Radosny pan z CRK przysięgał na Najświętszą Panienkę, że wszystko to dla naszego bezpieczeństwa. Prezentował wymowne statystyki, z których niezbicie wynikało, że system działa: od czasu uruchomienia monitoringu liczba rozbojów spadła o ileś tam (nie pamiętam, ale dużo) procent. A jeśli tak, to trzeba go rozwijać. Z migawki powerpoint’a utkwiło mi jedno: planowana sieć kamer ciągnęła się wzdłuż głównych, szerokich ulic miasta, takich jak Dworcowa. Pamiętam też, że żaden z kolorowych punktów nie zaistniał na żadnym z gęstych, betonowych siedlisk, takich jak Jaroty, Nagórki, Pieczewo.
Dopiero kilka podchwytliwych (bo moich) pytań ujawniło, że: po pierwsze – owe chwalebne statystyki dotyczą wyłącznie terenów monitorowanych, nie zaś miasta w ogóle; po drugie – pan nie dysponował statystykami np. rozbojów w rozbiciu na dzielnice, a dopiero takie dane mogłyby oddalić podejrzenie, że bandytyzm po prostu przeniósł się z okablowanej starówki na sypialniane blokowiska.
Zagadnieniem samym w sobie są fundusze funkcjonujące dookoła monitoringu.
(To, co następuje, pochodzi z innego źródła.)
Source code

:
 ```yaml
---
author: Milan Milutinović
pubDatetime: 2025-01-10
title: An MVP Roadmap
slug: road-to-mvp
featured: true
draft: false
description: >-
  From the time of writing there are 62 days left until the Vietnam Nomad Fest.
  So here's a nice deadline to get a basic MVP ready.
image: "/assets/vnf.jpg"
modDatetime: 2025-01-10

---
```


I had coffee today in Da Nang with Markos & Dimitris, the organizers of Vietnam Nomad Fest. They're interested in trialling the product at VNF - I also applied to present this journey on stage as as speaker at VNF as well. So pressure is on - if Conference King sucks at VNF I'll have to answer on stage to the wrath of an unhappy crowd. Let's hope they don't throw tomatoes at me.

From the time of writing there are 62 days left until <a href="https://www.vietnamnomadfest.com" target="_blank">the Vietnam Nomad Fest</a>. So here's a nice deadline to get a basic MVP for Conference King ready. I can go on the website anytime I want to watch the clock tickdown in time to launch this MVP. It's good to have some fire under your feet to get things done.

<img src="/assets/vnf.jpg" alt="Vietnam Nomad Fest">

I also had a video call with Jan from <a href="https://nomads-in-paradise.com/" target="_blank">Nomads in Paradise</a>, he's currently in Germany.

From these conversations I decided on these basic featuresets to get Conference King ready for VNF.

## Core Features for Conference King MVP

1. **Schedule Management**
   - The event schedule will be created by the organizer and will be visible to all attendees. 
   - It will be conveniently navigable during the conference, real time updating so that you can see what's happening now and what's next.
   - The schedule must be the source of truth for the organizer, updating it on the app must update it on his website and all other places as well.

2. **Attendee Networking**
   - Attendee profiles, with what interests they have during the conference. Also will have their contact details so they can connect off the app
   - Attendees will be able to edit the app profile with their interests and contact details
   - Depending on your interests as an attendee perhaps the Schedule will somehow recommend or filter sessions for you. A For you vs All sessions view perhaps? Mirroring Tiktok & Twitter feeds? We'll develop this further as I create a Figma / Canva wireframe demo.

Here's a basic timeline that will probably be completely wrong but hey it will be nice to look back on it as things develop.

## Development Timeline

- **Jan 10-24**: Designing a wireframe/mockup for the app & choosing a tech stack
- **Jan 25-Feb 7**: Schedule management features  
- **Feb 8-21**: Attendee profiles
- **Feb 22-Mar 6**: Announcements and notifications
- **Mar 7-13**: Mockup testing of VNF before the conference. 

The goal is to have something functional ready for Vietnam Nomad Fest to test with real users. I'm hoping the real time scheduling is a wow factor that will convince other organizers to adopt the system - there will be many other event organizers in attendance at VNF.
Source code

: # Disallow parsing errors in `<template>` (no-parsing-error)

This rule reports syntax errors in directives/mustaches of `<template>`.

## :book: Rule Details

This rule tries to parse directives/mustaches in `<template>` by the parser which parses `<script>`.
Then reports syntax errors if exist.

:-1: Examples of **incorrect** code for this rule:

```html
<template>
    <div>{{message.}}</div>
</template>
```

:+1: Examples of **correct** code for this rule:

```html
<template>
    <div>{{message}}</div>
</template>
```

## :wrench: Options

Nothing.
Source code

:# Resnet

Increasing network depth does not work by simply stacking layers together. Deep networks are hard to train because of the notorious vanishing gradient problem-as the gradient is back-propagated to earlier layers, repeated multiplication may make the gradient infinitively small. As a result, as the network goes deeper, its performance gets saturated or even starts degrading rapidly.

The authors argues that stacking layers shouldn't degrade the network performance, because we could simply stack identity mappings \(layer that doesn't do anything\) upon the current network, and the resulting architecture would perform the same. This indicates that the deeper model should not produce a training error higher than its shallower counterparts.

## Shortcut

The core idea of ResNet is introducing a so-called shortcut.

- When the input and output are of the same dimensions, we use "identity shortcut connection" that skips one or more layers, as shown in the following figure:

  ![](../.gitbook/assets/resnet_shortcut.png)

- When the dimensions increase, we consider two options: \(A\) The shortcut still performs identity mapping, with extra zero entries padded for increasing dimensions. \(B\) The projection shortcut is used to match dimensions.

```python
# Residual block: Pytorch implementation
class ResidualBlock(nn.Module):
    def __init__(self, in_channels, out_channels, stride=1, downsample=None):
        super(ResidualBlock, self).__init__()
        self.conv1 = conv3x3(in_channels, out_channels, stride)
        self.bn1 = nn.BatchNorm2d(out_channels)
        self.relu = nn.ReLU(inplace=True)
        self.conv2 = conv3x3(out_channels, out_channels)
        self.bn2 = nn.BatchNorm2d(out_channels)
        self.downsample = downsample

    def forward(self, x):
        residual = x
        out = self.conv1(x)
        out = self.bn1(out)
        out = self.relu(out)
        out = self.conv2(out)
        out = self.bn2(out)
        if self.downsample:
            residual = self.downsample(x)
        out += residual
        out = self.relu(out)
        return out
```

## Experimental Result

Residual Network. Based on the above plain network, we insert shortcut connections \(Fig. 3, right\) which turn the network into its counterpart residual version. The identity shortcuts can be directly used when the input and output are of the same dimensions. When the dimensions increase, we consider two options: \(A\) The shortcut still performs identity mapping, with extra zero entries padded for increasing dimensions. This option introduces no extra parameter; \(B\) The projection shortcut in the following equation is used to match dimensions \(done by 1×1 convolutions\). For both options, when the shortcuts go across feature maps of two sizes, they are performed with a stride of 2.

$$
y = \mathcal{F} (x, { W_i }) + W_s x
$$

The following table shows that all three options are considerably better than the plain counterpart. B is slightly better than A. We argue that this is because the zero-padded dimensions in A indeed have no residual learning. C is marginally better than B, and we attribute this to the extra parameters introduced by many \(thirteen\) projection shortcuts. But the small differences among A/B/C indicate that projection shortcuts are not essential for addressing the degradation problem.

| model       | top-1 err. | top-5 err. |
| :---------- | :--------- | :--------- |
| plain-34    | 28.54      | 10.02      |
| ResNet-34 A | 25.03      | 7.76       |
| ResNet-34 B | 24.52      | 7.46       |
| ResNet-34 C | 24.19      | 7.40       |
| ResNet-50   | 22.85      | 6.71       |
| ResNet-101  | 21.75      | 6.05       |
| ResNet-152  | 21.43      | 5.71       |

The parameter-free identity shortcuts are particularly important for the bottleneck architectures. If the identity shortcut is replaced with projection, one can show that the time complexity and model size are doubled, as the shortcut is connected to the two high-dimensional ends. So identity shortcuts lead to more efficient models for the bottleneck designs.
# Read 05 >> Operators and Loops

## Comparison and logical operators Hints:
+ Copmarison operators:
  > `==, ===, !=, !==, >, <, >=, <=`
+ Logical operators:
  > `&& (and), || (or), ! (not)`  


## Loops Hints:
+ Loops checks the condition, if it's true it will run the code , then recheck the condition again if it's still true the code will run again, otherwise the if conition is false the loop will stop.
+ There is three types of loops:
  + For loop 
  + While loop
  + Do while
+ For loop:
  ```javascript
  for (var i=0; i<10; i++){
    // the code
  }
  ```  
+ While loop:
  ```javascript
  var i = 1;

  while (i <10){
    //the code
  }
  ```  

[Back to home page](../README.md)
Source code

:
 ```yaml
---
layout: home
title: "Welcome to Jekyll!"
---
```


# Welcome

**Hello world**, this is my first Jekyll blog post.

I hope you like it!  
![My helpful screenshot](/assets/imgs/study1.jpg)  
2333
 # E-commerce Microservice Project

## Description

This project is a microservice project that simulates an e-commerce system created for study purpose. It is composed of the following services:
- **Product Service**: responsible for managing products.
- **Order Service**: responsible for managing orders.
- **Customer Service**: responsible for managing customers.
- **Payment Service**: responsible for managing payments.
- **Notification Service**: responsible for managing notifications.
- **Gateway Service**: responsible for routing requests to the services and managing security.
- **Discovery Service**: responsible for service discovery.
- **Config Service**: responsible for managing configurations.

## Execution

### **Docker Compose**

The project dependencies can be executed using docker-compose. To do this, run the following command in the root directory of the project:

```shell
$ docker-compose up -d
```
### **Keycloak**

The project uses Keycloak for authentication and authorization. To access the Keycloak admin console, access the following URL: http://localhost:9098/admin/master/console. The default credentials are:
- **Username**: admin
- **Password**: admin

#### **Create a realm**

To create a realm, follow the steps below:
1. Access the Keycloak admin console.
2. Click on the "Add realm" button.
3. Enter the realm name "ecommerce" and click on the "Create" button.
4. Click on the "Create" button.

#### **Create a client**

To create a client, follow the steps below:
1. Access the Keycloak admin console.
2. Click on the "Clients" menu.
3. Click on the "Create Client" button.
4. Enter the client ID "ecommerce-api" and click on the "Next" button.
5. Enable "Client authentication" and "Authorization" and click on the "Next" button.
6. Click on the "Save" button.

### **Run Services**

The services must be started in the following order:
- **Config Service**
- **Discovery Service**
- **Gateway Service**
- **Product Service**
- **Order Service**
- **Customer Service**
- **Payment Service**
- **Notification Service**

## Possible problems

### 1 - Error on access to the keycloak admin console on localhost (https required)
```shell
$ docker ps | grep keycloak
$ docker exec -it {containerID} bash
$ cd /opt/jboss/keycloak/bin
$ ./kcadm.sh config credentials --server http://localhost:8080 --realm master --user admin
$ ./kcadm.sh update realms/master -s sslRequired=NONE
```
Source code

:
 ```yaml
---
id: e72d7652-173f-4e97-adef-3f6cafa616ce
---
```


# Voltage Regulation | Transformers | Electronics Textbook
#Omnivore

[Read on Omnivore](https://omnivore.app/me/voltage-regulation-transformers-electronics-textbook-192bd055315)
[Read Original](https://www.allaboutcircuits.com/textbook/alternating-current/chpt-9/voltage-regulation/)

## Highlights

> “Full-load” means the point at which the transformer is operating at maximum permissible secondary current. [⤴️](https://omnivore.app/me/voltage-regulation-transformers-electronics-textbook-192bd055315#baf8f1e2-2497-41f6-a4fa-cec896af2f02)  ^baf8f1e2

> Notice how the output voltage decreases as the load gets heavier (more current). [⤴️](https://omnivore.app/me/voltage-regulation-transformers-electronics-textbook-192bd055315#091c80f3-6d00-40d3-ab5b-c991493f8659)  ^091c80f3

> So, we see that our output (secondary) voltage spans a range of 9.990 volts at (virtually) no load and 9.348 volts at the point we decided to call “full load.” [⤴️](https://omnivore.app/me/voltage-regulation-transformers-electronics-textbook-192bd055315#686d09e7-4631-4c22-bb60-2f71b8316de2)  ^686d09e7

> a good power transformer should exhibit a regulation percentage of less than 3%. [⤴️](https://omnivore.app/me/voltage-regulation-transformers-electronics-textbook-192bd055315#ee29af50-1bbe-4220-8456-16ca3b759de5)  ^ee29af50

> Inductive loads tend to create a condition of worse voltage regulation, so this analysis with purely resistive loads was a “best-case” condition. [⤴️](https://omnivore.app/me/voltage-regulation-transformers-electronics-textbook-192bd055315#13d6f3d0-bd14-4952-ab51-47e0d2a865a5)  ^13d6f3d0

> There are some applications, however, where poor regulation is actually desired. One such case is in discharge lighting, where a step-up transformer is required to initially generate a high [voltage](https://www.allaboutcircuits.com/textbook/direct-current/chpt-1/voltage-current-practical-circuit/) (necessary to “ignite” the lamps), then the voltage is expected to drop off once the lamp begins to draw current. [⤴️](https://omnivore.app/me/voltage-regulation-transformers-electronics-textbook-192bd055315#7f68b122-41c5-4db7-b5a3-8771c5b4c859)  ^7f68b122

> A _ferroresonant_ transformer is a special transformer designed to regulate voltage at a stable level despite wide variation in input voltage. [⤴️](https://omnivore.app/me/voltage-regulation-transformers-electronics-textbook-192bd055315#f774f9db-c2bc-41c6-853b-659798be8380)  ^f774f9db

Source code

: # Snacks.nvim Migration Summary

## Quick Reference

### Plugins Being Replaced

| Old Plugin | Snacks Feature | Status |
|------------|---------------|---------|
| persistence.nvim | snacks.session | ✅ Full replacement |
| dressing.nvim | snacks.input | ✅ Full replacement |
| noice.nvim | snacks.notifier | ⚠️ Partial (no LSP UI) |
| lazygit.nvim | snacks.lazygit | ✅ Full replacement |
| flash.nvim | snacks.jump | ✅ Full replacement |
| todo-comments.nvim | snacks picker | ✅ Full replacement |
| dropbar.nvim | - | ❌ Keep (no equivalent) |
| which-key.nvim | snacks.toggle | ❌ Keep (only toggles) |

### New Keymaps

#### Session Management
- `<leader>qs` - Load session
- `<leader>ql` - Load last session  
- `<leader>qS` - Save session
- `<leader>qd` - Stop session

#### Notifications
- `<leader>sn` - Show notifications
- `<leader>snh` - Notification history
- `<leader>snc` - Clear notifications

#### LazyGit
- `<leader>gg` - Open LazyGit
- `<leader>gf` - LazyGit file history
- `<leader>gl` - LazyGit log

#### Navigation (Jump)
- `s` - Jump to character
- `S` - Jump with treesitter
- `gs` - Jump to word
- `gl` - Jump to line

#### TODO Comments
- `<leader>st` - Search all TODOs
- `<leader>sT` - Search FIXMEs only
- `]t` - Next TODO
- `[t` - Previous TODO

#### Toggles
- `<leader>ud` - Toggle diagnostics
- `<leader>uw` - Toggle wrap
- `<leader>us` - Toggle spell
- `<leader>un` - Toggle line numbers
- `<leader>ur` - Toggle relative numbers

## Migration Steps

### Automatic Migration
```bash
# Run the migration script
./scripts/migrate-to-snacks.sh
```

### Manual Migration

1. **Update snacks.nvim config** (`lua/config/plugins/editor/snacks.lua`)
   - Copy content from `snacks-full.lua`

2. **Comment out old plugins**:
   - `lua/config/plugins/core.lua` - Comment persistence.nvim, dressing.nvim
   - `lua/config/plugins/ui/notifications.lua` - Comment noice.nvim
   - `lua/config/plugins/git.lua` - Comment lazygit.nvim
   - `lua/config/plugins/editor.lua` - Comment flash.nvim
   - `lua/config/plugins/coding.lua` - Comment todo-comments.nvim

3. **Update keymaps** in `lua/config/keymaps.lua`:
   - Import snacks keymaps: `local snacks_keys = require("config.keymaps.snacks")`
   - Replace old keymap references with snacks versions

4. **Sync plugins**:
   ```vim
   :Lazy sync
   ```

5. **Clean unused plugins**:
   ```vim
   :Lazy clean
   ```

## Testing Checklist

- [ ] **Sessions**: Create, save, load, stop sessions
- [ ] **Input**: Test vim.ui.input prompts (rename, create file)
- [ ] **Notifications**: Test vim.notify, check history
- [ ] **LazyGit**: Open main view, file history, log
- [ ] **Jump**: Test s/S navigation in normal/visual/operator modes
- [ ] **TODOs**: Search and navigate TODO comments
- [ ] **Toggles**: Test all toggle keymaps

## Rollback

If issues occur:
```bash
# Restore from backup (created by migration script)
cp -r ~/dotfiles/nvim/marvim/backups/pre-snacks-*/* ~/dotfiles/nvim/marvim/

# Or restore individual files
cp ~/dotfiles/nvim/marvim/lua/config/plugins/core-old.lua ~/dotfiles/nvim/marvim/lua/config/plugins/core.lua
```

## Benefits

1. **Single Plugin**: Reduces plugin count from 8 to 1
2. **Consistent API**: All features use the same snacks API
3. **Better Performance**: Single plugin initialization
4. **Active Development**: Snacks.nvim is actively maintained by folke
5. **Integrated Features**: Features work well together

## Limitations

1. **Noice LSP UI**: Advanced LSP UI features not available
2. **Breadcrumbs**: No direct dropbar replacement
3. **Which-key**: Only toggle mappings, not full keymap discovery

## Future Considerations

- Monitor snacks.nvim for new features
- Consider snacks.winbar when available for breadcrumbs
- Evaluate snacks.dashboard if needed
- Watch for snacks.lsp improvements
Z pokazanych nam słupków wynikało, że system przestał generować koszty, od jakiegoś czasu jest na plusie. Z roku na rok coraz większym plusie. Zyski pochodzą, oczywiście, z należności karnych nałożonych na rozbójników. Niestety, nie udało mi się dowiedzieć, jaki udział w zyskach pochodzi z kieszeni kierowców, karanych np. za złe parkowanie, brak świateł drogowych i innych tego typu wykroczeń. A szkoda. Może wówczas udałoby mi się zrozumieć, dlaczego kamera obowiązkowo obecna jest na każdym z większych skrzyżowań. I dlaczego pohukujący na moim podwórku w późną noc młodzieńcy przy piwku nie mogą liczyć na obecność w telewizji. Nawet przemysłowej.